» **How to complete this task**:
Wherever a line in the records contains the word "program", return that line.

» **Records from a dataset**:
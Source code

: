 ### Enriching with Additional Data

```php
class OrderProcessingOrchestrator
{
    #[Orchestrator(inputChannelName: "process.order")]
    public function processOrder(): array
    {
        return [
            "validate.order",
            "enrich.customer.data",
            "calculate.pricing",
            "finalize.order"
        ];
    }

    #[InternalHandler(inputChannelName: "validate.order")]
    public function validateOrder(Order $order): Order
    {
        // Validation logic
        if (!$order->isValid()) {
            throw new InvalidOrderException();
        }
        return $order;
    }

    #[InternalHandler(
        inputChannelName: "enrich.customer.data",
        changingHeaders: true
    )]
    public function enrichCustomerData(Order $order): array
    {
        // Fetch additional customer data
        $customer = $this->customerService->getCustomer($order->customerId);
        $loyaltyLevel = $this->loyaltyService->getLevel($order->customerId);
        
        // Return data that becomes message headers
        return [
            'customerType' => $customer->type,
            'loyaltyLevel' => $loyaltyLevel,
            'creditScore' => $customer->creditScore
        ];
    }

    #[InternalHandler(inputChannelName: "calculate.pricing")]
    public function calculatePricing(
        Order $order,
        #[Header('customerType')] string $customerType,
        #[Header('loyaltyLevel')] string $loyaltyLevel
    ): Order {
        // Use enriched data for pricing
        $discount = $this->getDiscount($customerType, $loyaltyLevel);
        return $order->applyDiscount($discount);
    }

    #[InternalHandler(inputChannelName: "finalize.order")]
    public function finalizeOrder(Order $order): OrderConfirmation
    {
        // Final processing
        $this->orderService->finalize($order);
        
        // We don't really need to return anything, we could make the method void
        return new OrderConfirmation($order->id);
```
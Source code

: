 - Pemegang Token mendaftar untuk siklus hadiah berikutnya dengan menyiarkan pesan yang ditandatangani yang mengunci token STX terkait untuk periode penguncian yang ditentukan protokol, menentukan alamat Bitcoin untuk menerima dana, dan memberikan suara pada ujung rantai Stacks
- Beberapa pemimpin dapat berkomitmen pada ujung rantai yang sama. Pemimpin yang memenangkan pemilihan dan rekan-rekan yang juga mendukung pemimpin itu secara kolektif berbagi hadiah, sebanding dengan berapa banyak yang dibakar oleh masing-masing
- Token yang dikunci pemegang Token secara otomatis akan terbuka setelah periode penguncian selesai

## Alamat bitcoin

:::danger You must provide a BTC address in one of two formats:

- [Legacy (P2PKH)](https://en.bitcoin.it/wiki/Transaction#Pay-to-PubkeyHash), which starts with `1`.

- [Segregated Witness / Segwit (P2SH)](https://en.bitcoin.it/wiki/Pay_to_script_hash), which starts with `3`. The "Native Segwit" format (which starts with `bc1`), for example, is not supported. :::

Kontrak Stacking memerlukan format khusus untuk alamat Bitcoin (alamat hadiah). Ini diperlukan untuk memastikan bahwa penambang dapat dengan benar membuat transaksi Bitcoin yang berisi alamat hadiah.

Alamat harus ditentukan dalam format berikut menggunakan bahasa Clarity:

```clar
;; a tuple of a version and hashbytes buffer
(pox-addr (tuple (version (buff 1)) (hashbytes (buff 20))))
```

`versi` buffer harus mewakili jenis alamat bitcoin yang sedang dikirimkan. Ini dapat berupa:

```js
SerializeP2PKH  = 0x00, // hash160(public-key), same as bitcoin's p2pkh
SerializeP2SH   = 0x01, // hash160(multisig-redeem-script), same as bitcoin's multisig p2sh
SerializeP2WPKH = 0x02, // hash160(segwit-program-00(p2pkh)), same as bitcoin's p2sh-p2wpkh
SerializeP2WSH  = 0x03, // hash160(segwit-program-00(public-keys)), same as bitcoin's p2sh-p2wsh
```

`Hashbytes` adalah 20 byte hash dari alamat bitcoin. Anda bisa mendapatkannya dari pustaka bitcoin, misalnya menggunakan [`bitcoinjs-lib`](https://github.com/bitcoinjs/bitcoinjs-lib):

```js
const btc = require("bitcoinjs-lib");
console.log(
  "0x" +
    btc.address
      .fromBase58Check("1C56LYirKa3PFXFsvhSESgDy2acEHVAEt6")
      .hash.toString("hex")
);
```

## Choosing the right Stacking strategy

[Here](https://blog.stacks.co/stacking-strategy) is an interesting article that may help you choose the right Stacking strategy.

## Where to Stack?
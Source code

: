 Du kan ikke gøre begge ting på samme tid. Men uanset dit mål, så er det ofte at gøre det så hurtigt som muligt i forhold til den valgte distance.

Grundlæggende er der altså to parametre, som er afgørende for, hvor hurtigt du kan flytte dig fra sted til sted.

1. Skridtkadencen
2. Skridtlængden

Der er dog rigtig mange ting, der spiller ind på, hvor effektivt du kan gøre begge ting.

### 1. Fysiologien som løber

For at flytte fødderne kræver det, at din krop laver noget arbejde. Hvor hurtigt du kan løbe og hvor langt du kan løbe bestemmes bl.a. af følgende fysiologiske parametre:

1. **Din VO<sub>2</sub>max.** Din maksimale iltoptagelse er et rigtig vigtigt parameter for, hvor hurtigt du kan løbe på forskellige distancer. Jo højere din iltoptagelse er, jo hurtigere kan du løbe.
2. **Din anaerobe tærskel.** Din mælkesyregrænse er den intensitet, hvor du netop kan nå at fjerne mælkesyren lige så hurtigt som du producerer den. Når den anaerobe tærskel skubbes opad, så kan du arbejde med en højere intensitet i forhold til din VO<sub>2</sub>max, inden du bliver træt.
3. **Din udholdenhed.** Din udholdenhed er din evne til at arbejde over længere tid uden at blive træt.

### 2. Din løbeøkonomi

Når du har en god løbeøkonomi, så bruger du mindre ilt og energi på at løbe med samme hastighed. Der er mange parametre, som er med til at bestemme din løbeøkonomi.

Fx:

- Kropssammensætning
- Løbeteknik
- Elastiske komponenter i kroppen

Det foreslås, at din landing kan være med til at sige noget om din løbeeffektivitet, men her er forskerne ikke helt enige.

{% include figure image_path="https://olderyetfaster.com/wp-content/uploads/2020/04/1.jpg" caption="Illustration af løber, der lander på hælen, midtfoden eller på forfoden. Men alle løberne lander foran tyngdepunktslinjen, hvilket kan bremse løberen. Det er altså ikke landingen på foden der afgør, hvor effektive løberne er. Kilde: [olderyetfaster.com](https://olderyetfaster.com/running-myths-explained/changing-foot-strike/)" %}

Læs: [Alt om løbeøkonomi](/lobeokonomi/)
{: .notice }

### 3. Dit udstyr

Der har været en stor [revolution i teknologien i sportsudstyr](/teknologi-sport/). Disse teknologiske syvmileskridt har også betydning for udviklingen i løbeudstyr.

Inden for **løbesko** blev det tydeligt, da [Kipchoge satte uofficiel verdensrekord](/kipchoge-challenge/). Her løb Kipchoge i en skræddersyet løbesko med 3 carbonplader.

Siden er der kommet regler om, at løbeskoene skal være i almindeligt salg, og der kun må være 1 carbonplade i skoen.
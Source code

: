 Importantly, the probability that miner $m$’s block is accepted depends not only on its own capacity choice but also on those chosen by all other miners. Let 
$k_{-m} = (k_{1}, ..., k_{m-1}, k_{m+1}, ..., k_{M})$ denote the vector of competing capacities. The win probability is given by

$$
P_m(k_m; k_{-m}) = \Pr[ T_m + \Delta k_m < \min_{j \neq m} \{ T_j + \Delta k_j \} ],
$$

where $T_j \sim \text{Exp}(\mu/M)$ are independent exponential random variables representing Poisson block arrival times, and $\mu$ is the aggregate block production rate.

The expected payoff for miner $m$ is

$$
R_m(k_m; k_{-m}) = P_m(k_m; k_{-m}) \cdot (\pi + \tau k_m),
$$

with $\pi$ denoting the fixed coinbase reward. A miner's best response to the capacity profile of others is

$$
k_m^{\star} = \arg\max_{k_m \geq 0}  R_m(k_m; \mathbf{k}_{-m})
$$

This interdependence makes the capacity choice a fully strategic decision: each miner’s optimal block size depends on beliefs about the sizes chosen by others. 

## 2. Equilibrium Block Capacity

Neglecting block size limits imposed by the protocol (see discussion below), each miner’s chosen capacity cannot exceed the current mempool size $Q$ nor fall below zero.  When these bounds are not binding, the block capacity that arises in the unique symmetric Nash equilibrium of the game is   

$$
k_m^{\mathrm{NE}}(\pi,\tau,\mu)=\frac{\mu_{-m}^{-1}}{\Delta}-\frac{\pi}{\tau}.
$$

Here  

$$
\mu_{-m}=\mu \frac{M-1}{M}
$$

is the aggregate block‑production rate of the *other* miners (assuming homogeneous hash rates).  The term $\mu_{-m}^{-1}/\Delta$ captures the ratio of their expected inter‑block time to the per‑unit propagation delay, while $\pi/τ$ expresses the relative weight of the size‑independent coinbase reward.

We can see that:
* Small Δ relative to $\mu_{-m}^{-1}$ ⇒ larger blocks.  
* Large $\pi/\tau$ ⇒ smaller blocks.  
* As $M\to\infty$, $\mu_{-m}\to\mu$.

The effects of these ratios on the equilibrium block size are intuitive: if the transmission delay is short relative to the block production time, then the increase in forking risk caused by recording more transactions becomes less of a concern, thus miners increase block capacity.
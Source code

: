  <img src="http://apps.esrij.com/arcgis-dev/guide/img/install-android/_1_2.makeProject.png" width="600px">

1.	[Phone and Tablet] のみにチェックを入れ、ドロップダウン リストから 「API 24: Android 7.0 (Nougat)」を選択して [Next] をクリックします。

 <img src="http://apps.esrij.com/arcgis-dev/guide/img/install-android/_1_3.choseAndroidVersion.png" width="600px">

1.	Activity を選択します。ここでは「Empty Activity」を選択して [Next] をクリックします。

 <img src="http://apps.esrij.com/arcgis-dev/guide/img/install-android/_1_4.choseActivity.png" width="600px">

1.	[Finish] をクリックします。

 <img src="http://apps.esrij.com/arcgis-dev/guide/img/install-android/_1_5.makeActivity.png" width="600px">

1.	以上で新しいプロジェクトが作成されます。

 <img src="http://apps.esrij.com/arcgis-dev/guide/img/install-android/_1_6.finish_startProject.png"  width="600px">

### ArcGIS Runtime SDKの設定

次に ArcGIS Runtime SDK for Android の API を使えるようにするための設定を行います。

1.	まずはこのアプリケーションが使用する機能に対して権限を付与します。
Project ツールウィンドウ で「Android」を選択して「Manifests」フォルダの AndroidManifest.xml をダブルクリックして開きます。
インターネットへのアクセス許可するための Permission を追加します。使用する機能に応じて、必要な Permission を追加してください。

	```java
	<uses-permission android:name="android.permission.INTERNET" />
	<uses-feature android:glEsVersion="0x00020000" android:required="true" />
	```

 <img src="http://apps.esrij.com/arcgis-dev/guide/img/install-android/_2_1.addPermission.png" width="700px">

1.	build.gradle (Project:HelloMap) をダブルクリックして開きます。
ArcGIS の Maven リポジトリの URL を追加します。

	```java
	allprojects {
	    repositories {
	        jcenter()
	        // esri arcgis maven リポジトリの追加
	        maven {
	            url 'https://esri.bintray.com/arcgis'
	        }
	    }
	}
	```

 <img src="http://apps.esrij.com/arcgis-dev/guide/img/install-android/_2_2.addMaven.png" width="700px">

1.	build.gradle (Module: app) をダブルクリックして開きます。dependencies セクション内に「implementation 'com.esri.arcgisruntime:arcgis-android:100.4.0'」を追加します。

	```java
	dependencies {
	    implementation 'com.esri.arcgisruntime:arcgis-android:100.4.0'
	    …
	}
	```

» **Solution for this exercise**:
SerializeP2WPKH = 0x02, // hash160(segwit-program-00(p2pkh)), same as bitcoin's p2sh-p2wpkh
SerializeP2WSH  = 0x03, // hash160(segwit-program-00(public-keys)), same as bitcoin's p2sh-p2wsh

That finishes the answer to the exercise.